Investors are always looking for the best time to enter the market. But "timing the market"—or entering at the lowest point of a market downturn—is something that even professional investors are not able to do. Even if you succeed in your attempt to time the market, the benefit fades away the longer your investment horizon is. Studies show that by being continuously invested you make sure that you don’t miss the market’s best days, which makes a positive impact in your portfolio's performance over time.
Invest a lump sum of money all at once or spread it out in instalments?

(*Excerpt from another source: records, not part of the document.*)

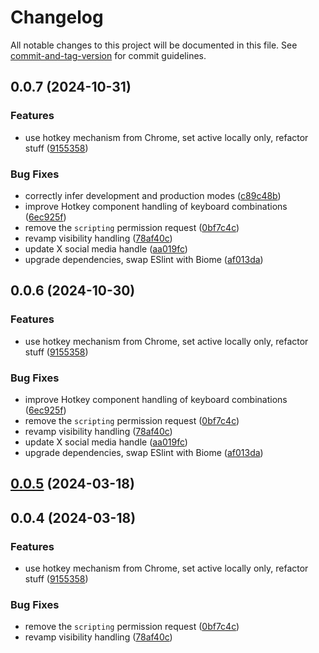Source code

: # Changelog

All notable changes to this project will be documented in this file. See [commit-and-tag-version](https://github.com/absolute-version/commit-and-tag-version) for commit guidelines.

## 0.0.7 (2024-10-31)


### Features

* use hotkey mechanism from Chrome, set active locally only, refactor stuff ([9155358](https://github.com/rudeayelo/floating-web-notes/commit/91553582261d13b027481353d2ed06a5e819a36f))


### Bug Fixes

* correctly infer development and production modes ([c89c48b](https://github.com/rudeayelo/floating-web-notes/commit/c89c48b4cc338db7f93f21a02f87d82a75a13fcb))
* improve Hotkey component handling of keyboard combinations ([6ec925f](https://github.com/rudeayelo/floating-web-notes/commit/6ec925f1618f9195a93509f5d70215bd3d846b58))
* remove the `scripting` permission request ([0bf7c4c](https://github.com/rudeayelo/floating-web-notes/commit/0bf7c4cdae5de3bc8d406530920eb37516be2570))
* revamp visibility handling ([78af40c](https://github.com/rudeayelo/floating-web-notes/commit/78af40c7e798f09d22c3f1bf91db2740e9befe8f))
* update X social media handle ([aa019fc](https://github.com/rudeayelo/floating-web-notes/commit/aa019fc079e9744949c545d4a3c0bb21a9b791ce))
* upgrade dependencies, swap ESlint with Biome ([af013da](https://github.com/rudeayelo/floating-web-notes/commit/af013da6eb51cffdc7b65f83ce3613758f44ebcd))

## 0.0.6 (2024-10-30)


### Features

* use hotkey mechanism from Chrome, set active locally only, refactor stuff ([9155358](https://github.com/rudeayelo/floating-web-notes/commit/91553582261d13b027481353d2ed06a5e819a36f))


### Bug Fixes

* improve Hotkey component handling of keyboard combinations ([6ec925f](https://github.com/rudeayelo/floating-web-notes/commit/6ec925f1618f9195a93509f5d70215bd3d846b58))
* remove the `scripting` permission request ([0bf7c4c](https://github.com/rudeayelo/floating-web-notes/commit/0bf7c4cdae5de3bc8d406530920eb37516be2570))
* revamp visibility handling ([78af40c](https://github.com/rudeayelo/floating-web-notes/commit/78af40c7e798f09d22c3f1bf91db2740e9befe8f))
* update X social media handle ([aa019fc](https://github.com/rudeayelo/floating-web-notes/commit/aa019fc079e9744949c545d4a3c0bb21a9b791ce))
* upgrade dependencies, swap ESlint with Biome ([af013da](https://github.com/rudeayelo/floating-web-notes/commit/af013da6eb51cffdc7b65f83ce3613758f44ebcd))

## [0.0.5](https://github.com/rudeayelo/floating-web-notes/compare/v0.0.4...v0.0.5) (2024-03-18)

## 0.0.4 (2024-03-18)


### Features

* use hotkey mechanism from Chrome, set active locally only, refactor stuff ([9155358](https://github.com/rudeayelo/floating-web-notes/commit/91553582261d13b027481353d2ed06a5e819a36f))


### Bug Fixes

* remove the `scripting` permission request ([0bf7c4c](https://github.com/rudeayelo/floating-web-notes/commit/0bf7c4cdae5de3bc8d406530920eb37516be2570))
* revamp visibility handling ([78af40c](https://github.com/rudeayelo/floating-web-notes/commit/78af40c7e798f09d22c3f1bf91db2740e9befe8f))
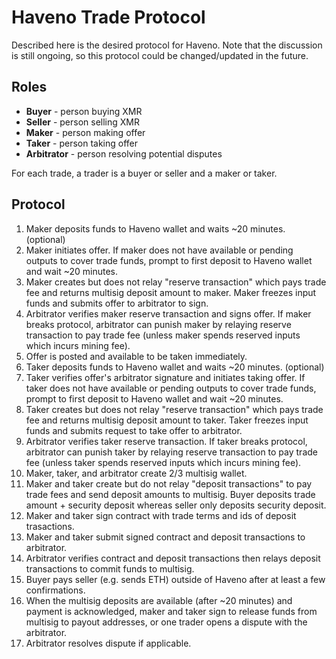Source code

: # Haveno Trade Protocol

Described here is the desired protocol for Haveno. Note that the discussion is still ongoing, so this protocol could be changed/updated in the future.

## Roles

- **Buyer** - person buying XMR
- **Seller** - person selling XMR
- **Maker** - person making offer
- **Taker** - person taking offer
- **Arbitrator** - person resolving potential disputes

For each trade, a trader is a buyer or seller and a maker or taker.

## Protocol

1. Maker deposits funds to Haveno wallet and waits ~20 minutes. (optional)
2. Maker initiates offer. If maker does not have available or pending outputs to cover trade funds, prompt to first deposit to Haveno wallet and wait ~20 minutes.
3. Maker creates but does not relay "reserve transaction" which pays trade fee and returns multisig deposit amount to maker. Maker freezes input funds and submits offer to arbitrator to sign.
4. Arbitrator verifies maker reserve transaction and signs offer. If maker breaks protocol, arbitrator can punish maker by relaying reserve transaction to pay trade fee (unless maker spends reserved inputs which incurs mining fee).
5. Offer is posted and available to be taken immediately.
6. Taker deposits funds to Haveno wallet and waits ~20 minutes. (optional)
7. Taker verifies offer's arbitrator signature and initiates taking offer. If taker does not have available or pending outputs to cover trade funds, prompt to first deposit to Haveno wallet and wait ~20 minutes.
8. Taker creates but does not relay "reserve transaction" which pays trade fee and returns multisig deposit amount to taker. Taker freezes input funds and submits request to take offer to arbitrator.
9. Arbitrator verifies taker reserve transaction. If taker breaks protocol, arbitrator can punish taker by relaying reserve transaction to pay trade fee (unless taker spends reserved inputs which incurs mining fee).
10. Maker, taker, and arbitrator create 2/3 multisig wallet.
11. Maker and taker create but do not relay "deposit transactions" to pay trade fees and send deposit amounts to multisig. Buyer deposits trade amount + security deposit whereas seller only deposits security deposit.
12. Maker and taker sign contract with trade terms and ids of deposit trasactions.
13. Maker and taker submit signed contract and deposit transactions to arbitrator.
14. Arbitrator verifies contract and deposit transactions then relays deposit transactions to commit funds to multisig.
15. Buyer pays seller (e.g. sends ETH) outside of Haveno after at least a few confirmations.
16. When the multisig deposits are available (after ~20 minutes) and payment is acknowledged, maker and taker sign to release funds from multisig to payout addresses, or one trader opens a dispute with the arbitrator.
17. Arbitrator resolves dispute if applicable.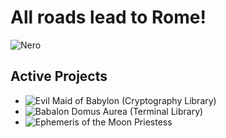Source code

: # All roads lead to Rome!
![Nero](https://i.pinimg.com/originals/0e/55/f9/0e55f9e4870b60e2528bbc8dd1abc2a3.gif)

## Active Projects
- ![Evil Maid of Babylon (Cryptography Library)](https://github.com/reshsix/libmaid)
- ![Babalon Domus Aurea (Terminal Library)](https://github.com/reshsix/libdomus)
- ![Ephemeris of the Moon Priestess](https://github.com/reshsix/libmona)


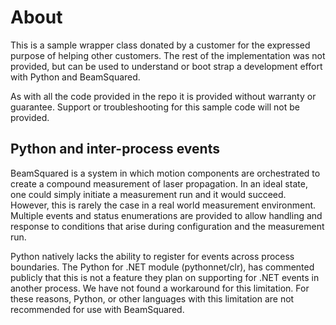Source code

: # About
This is a sample wrapper class donated by a customer for the expressed purpose of helping other customers.  The rest of the implementation was not provided, but can be used to understand or boot strap a development effort with Python and BeamSquared.

As with all the code provided in the repo it is provided without warranty or guarantee.  Support or troubleshooting for this sample code will not be provided.

## Python and inter-process events
BeamSquared is a system in which motion components are orchestrated to create a compound measurement of laser propagation.  In an ideal state, one could simply initiate a measurement run and it would succeed.  However, this is rarely the case in a real world measurement environment.  Multiple events and status enumerations are provided to allow handling and response to conditions that arise during configuration and the measurement run.

Python natively lacks the ability to register for events across process boundaries.  The Python for .NET module (pythonnet/clr), has commented publicly that this is not a feature they plan on supporting for .NET events in another process.  We have not found a workaround for this limitation.  For these reasons, Python, or other languages with this limitation are not recommended for use with BeamSquared.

Supporters of investing in instalments over time rather than all at once argue that, by doing so, you are less likely to put the entire amount into the market right before a downturn. By buying units at different points in time, you may minimize the effect when the time of the next market plunge comes. While the argument sounds fair, research shows that investing the entire lump sum results in better returns, most of the time. However, if your concern is preservation of assets, then investing in instalments might be the better approach for you.
Have a Plan and Stick to it
The key is to determine how much time you have until you want to use your savings, so that you have enough time in the market to achieve your goals. By being invested in a diversified portfolio that spreads out your risk, you can start reaping the rewards of compounding and achieve even higher growth rates on your initial capital. With a smart investment plan and the discipline to keep to it, you don’t need to worry about short term market movements. As long as you’re willing to stick to your plan, sometimes for slightly longer than you initially anticipated, history has shown again and again that you’ll be rewarded in the end.